USDA’s 2013 budget summary is here. (PDF)
Refiners Want to Be Off the Hook Regarding Mandate. The oil industry is asking (PDF) the Obama administration to retroactively toss out last year’s mandate for them to use cellulosic biofuels. The reason: None of the next-generation fuel was commercially available in 2011. Refiners have until the end of the month to show that they complied with the mandate, which was 6.6 million gallons. To do so, the oil companies need their quota of Renewable Identification Numbers, or RINs. The refiners’ only option, they say, is to buy the credits from the Environmental Protection Agency at a cost of $1.13 a gallon, or $7.5 million.
Not so fast, says a trade group representing companies that are trying to develop the biofuels from wood waste, grasses and other non-food feedstocks. Waiving the mandate, even retroactively, would set a “dangerous precedent that would threaten the policy and market stability” that the companies need, the Biotechnology Industry Organization says in a letter (PDF) to the agency. EPA said in an email statement that it is deciding what to do with the request.
EPA has already slashed the cellulosic biofuel mandates for 2011 and 2012 far below what Congress intended in the 2007 energy law, which set targets of 250 million gallons for last year and 500 million gallons in 2012. The oil industry petition is here (PDF).
White House Making Good on Food Security Pledge.
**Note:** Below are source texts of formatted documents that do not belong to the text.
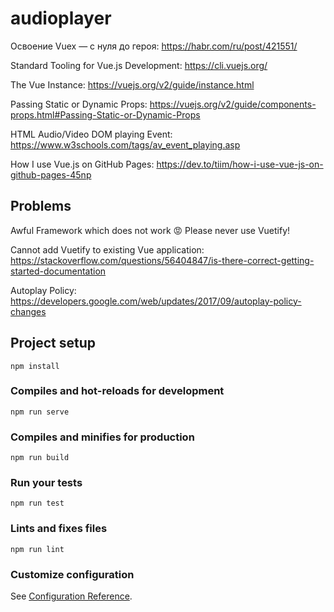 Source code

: # audioplayer

Освоение Vuex — с нуля до героя: https://habr.com/ru/post/421551/

Standard Tooling for Vue.js Development: https://cli.vuejs.org/

The Vue Instance: https://vuejs.org/v2/guide/instance.html

Passing Static or Dynamic Props: https://vuejs.org/v2/guide/components-props.html#Passing-Static-or-Dynamic-Props

HTML Audio/Video DOM playing Event: https://www.w3schools.com/tags/av_event_playing.asp

How I use Vue.js on GitHub Pages: https://dev.to/tiim/how-i-use-vue-js-on-github-pages-45np

## Problems

Awful Framework which does not work 😡
Please never use Vuetify!

Cannot add Vuetify to existing Vue application: https://stackoverflow.com/questions/56404847/is-there-correct-getting-started-documentation

Autoplay Policy: 
https://developers.google.com/web/updates/2017/09/autoplay-policy-changes

## Project setup
```
npm install
```

### Compiles and hot-reloads for development
```
npm run serve
```

### Compiles and minifies for production
```
npm run build
```

### Run your tests
```
npm run test
```

### Lints and fixes files
```
npm run lint
```

### Customize configuration
See [Configuration Reference](https://cli.vuejs.org/config/).

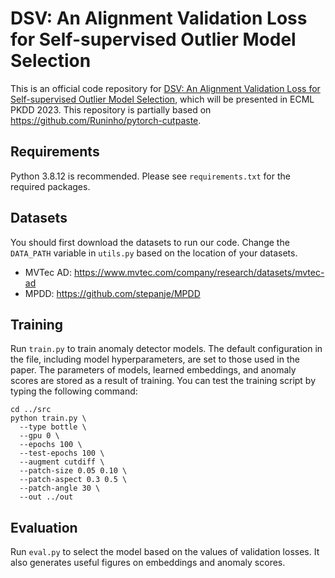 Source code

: # DSV: An Alignment Validation Loss for Self-supervised Outlier Model Selection

This is an official code repository for [DSV: An Alignment Validation Loss for
Self-supervised Outlier Model Selection](https://arxiv.org/abs/2307.06534),
which will be presented in ECML PKDD 2023. This repository is partially based on
https://github.com/Runinho/pytorch-cutpaste.

## Requirements

Python 3.8.12 is recommended. Please see `requirements.txt` for the required
packages.

## Datasets

You should first download the datasets to run our code. Change the `DATA_PATH`
variable in `utils.py` based on the location of your datasets.
- MVTec AD: https://www.mvtec.com/company/research/datasets/mvtec-ad
- MPDD: https://github.com/stepanje/MPDD

## Training

Run `train.py` to train anomaly detector models. The default configuration in
the file, including model hyperparameters, are set to those used in the paper.
The parameters of models, learned embeddings, and anomaly scores are stored as a
result of training. You can test the training script by typing the following
command:
```
cd ../src
python train.py \
  --type bottle \
  --gpu 0 \
  --epochs 100 \
  --test-epochs 100 \
  --augment cutdiff \
  --patch-size 0.05 0.10 \
  --patch-aspect 0.3 0.5 \
  --patch-angle 30 \
  --out ../out
```

## Evaluation

Run `eval.py` to select the model based on the values of validation losses. It
also generates useful figures on embeddings and anomaly scores.
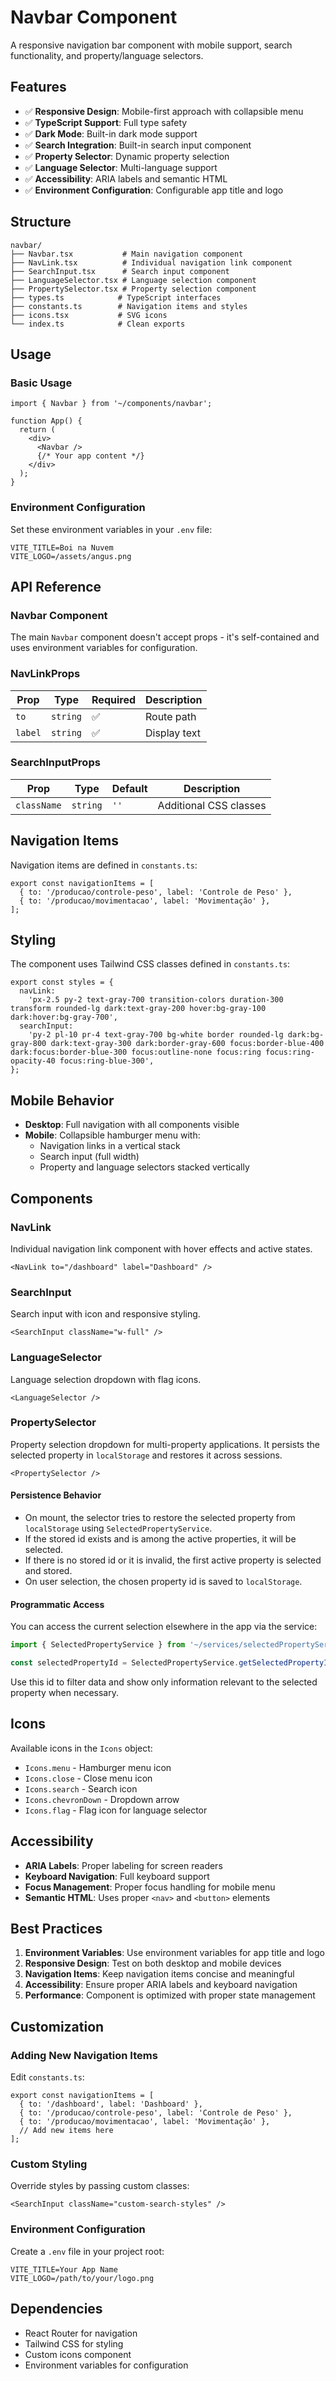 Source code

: # Navbar Component

A responsive navigation bar component with mobile support, search functionality, and property/language selectors.

## Features

- ✅ **Responsive Design**: Mobile-first approach with collapsible menu
- ✅ **TypeScript Support**: Full type safety
- ✅ **Dark Mode**: Built-in dark mode support
- ✅ **Search Integration**: Built-in search input component
- ✅ **Property Selector**: Dynamic property selection
- ✅ **Language Selector**: Multi-language support
- ✅ **Accessibility**: ARIA labels and semantic HTML
- ✅ **Environment Configuration**: Configurable app title and logo

## Structure

```
navbar/
├── Navbar.tsx           # Main navigation component
├── NavLink.tsx          # Individual navigation link component
├── SearchInput.tsx      # Search input component
├── LanguageSelector.tsx # Language selection component
├── PropertySelector.tsx # Property selection component
├── types.ts            # TypeScript interfaces
├── constants.ts        # Navigation items and styles
├── icons.tsx           # SVG icons
└── index.ts            # Clean exports
```

## Usage

### Basic Usage

```tsx
import { Navbar } from '~/components/navbar';

function App() {
  return (
    <div>
      <Navbar />
      {/* Your app content */}
    </div>
  );
}
```

### Environment Configuration

Set these environment variables in your `.env` file:

```env
VITE_TITLE=Boi na Nuvem
VITE_LOGO=/assets/angus.png
```

## API Reference

### Navbar Component

The main `Navbar` component doesn't accept props - it's self-contained and uses environment variables for configuration.

### NavLinkProps

| Prop    | Type     | Required | Description  |
| ------- | -------- | -------- | ------------ |
| `to`    | `string` | ✅       | Route path   |
| `label` | `string` | ✅       | Display text |

### SearchInputProps

| Prop        | Type     | Default | Description            |
| ----------- | -------- | ------- | ---------------------- |
| `className` | `string` | `''`    | Additional CSS classes |

## Navigation Items

Navigation items are defined in `constants.ts`:

```tsx
export const navigationItems = [
  { to: '/producao/controle-peso', label: 'Controle de Peso' },
  { to: '/producao/movimentacao', label: 'Movimentação' },
];
```

## Styling

The component uses Tailwind CSS classes defined in `constants.ts`:

```tsx
export const styles = {
  navLink:
    'px-2.5 py-2 text-gray-700 transition-colors duration-300 transform rounded-lg dark:text-gray-200 hover:bg-gray-100 dark:hover:bg-gray-700',
  searchInput:
    'py-2 pl-10 pr-4 text-gray-700 bg-white border rounded-lg dark:bg-gray-800 dark:text-gray-300 dark:border-gray-600 focus:border-blue-400 dark:focus:border-blue-300 focus:outline-none focus:ring focus:ring-opacity-40 focus:ring-blue-300',
};
```

## Mobile Behavior

- **Desktop**: Full navigation with all components visible
- **Mobile**: Collapsible hamburger menu with:
  - Navigation links in a vertical stack
  - Search input (full width)
  - Property and language selectors stacked vertically

## Components

### NavLink

Individual navigation link component with hover effects and active states.

```tsx
<NavLink to="/dashboard" label="Dashboard" />
```

### SearchInput

Search input with icon and responsive styling.

```tsx
<SearchInput className="w-full" />
```

### LanguageSelector

Language selection dropdown with flag icons.

```tsx
<LanguageSelector />
```

### PropertySelector

Property selection dropdown for multi-property applications. It persists the selected property in `localStorage` and restores it across sessions.

```tsx
<PropertySelector />
```

#### Persistence Behavior

- On mount, the selector tries to restore the selected property from `localStorage` using `SelectedPropertyService`.
- If the stored id exists and is among the active properties, it will be selected.
- If there is no stored id or it is invalid, the first active property is selected and stored.
- On user selection, the chosen property id is saved to `localStorage`.

#### Programmatic Access

You can access the current selection elsewhere in the app via the service:

```ts
import { SelectedPropertyService } from '~/services/selectedPropertyService';

const selectedPropertyId = SelectedPropertyService.getSelectedPropertyId();
```

Use this id to filter data and show only information relevant to the selected property when necessary.

## Icons

Available icons in the `Icons` object:

- `Icons.menu` - Hamburger menu icon
- `Icons.close` - Close menu icon
- `Icons.search` - Search icon
- `Icons.chevronDown` - Dropdown arrow
- `Icons.flag` - Flag icon for language selector

## Accessibility

- **ARIA Labels**: Proper labeling for screen readers
- **Keyboard Navigation**: Full keyboard support
- **Focus Management**: Proper focus handling for mobile menu
- **Semantic HTML**: Uses proper `<nav>` and `<button>` elements

## Best Practices

1. **Environment Variables**: Use environment variables for app title and logo
2. **Responsive Design**: Test on both desktop and mobile devices
3. **Navigation Items**: Keep navigation items concise and meaningful
4. **Accessibility**: Ensure proper ARIA labels and keyboard navigation
5. **Performance**: Component is optimized with proper state management

## Customization

### Adding New Navigation Items

Edit `constants.ts`:

```tsx
export const navigationItems = [
  { to: '/dashboard', label: 'Dashboard' },
  { to: '/producao/controle-peso', label: 'Controle de Peso' },
  { to: '/producao/movimentacao', label: 'Movimentação' },
  // Add new items here
];
```

### Custom Styling

Override styles by passing custom classes:

```tsx
<SearchInput className="custom-search-styles" />
```

### Environment Configuration

Create a `.env` file in your project root:

```env
VITE_TITLE=Your App Name
VITE_LOGO=/path/to/your/logo.png
```

## Dependencies

- React Router for navigation
- Tailwind CSS for styling
- Custom icons component
- Environment variables for configuration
If Congress cooperates, the Obama administration will be close to making good on its promise at the 2009 L’Aquila summit to put $3.5 billion toward boosting food production in poor countries. The White House’s fiscal 2013 budget includes $1.13 billion for its Feed the Future initiative. Combined with what Congress appropriated for fiscal 2012 and 2011, that would push total spending for the program to $3.2 billion, according to the ONE Campaign, which tracks the spending. “We think they’ve by and large filled their pledge that they made at L’Aquila,” says Tom Hart, ONE’s director of U.S. government relations. “There’s a tremendous amount of work left to do in terms of implementing these programs on the ground.”
The House sought to cut the spending last year along with making deep cuts across the government, but a bipartisan effort in the Senate wound up assuring the program would get $1.1 billion for fiscal 2012. There is still the question of how well the other industrialized countries are paying toward their share of the $22 billion total pledge that was made at L’Aquila in the wake of the 2008 food crisis. No one seems really sure because of the lack of transparency. The Obama administration is looking to extend the global food security commitment at the G8 summit coming up in Chicago, Hart said.
In a blog post, USAID Administrator Rajiv Shah says Feed the Future “will help countries develop their own agricultural economies and grow their way out of hunger and poverty, rather than relying on humanitarian food aid that costs us seven times as much to deliver.”